### What the exercise asks
Which lines in the records below contain the word "industrie"? Return each of them.
*** Data for this task Section Begins ***
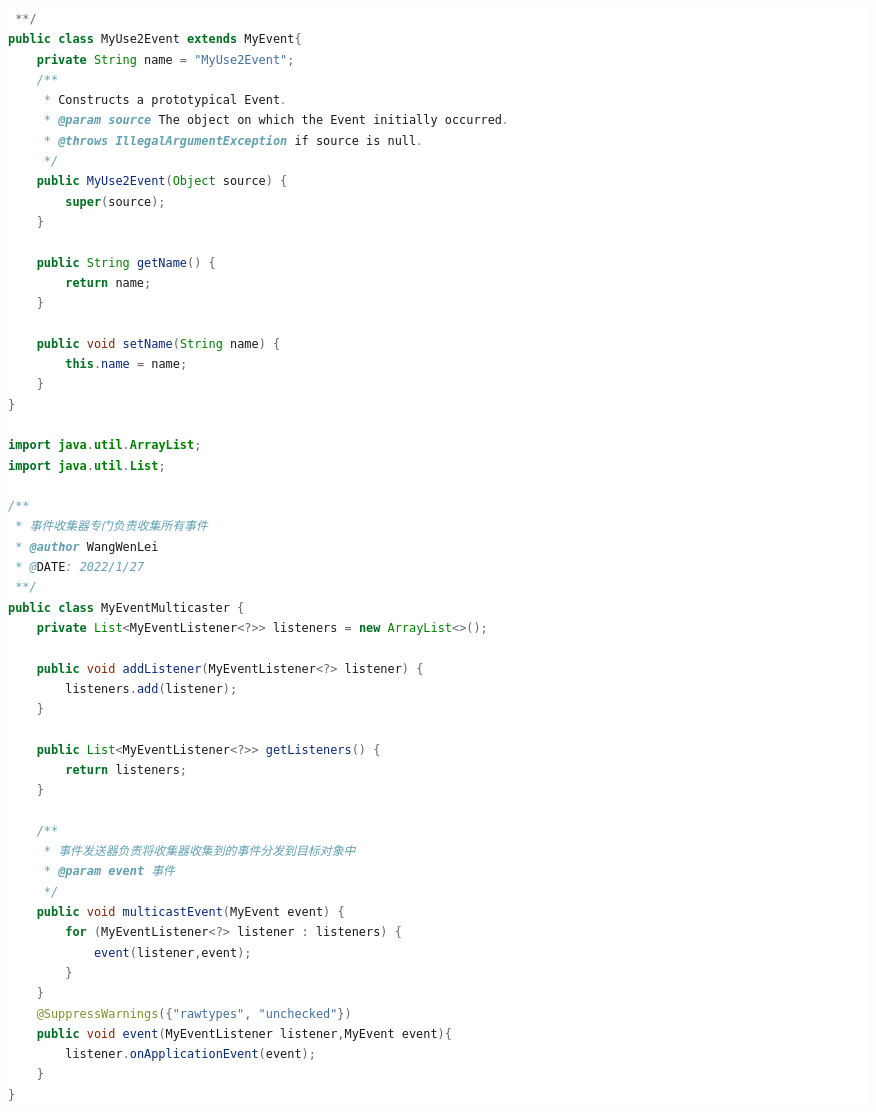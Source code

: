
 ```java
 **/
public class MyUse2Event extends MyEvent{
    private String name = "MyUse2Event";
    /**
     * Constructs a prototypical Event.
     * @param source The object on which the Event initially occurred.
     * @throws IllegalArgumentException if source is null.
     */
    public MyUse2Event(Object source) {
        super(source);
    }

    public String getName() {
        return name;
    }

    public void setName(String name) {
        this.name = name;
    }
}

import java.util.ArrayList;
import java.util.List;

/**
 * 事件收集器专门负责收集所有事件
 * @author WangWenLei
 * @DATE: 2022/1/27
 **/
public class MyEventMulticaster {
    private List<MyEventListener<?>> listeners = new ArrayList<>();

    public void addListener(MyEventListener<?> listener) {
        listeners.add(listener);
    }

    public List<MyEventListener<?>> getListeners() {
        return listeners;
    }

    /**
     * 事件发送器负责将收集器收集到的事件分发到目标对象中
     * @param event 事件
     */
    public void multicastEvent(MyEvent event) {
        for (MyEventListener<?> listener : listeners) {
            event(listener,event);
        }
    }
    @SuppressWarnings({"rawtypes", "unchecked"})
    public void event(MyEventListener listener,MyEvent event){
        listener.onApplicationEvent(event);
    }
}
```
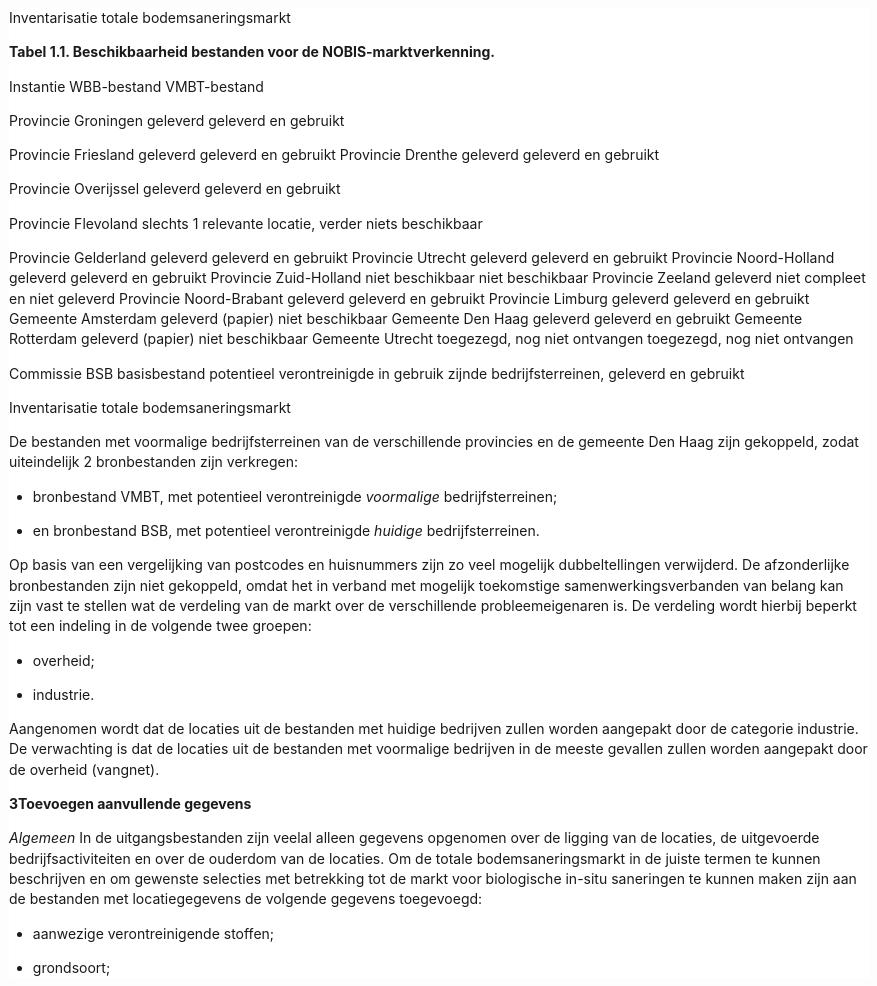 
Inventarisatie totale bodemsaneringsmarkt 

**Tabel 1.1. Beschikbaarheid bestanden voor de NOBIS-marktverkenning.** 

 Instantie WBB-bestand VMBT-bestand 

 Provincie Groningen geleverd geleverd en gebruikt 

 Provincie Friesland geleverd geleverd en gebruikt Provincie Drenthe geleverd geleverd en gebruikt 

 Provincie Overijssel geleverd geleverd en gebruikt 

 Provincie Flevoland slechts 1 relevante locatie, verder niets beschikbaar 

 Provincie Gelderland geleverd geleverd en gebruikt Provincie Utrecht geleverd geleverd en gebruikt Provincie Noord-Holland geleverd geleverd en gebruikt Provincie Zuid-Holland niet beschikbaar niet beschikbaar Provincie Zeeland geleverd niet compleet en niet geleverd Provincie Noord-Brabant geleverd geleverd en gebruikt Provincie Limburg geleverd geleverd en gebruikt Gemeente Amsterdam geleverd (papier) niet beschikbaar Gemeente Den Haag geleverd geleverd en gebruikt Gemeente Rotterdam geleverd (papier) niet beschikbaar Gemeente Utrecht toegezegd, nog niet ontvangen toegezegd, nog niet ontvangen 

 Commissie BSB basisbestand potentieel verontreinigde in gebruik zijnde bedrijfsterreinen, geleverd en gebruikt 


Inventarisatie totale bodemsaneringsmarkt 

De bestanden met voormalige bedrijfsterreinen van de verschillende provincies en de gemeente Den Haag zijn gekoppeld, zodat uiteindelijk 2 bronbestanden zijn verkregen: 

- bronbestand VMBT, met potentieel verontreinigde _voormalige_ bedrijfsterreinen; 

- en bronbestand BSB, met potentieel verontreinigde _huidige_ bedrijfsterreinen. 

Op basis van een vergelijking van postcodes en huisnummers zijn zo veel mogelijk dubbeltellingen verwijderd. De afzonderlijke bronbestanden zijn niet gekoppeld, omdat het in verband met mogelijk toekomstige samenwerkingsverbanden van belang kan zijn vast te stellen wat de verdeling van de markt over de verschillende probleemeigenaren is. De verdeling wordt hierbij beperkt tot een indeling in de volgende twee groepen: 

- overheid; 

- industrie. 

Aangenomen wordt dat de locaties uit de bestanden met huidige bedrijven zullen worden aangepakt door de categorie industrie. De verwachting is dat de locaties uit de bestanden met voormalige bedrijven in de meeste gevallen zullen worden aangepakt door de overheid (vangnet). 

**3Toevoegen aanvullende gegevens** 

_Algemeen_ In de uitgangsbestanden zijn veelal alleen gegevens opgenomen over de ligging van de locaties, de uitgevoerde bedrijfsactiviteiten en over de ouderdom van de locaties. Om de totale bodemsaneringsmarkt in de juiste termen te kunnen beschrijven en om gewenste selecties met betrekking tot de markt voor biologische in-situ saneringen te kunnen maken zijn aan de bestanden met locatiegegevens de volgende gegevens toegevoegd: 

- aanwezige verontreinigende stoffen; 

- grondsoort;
*** Data for this task Section Ends ***
### Solution for this problem
- industrie. 
Aangenomen wordt dat de locaties uit de bestanden met huidige bedrijven zullen worden aangepakt door de categorie industrie. De verwachting is dat de locaties uit de bestanden met voormalige bedrijven in de meeste gevallen zullen worden aangepakt door de overheid (vangnet). 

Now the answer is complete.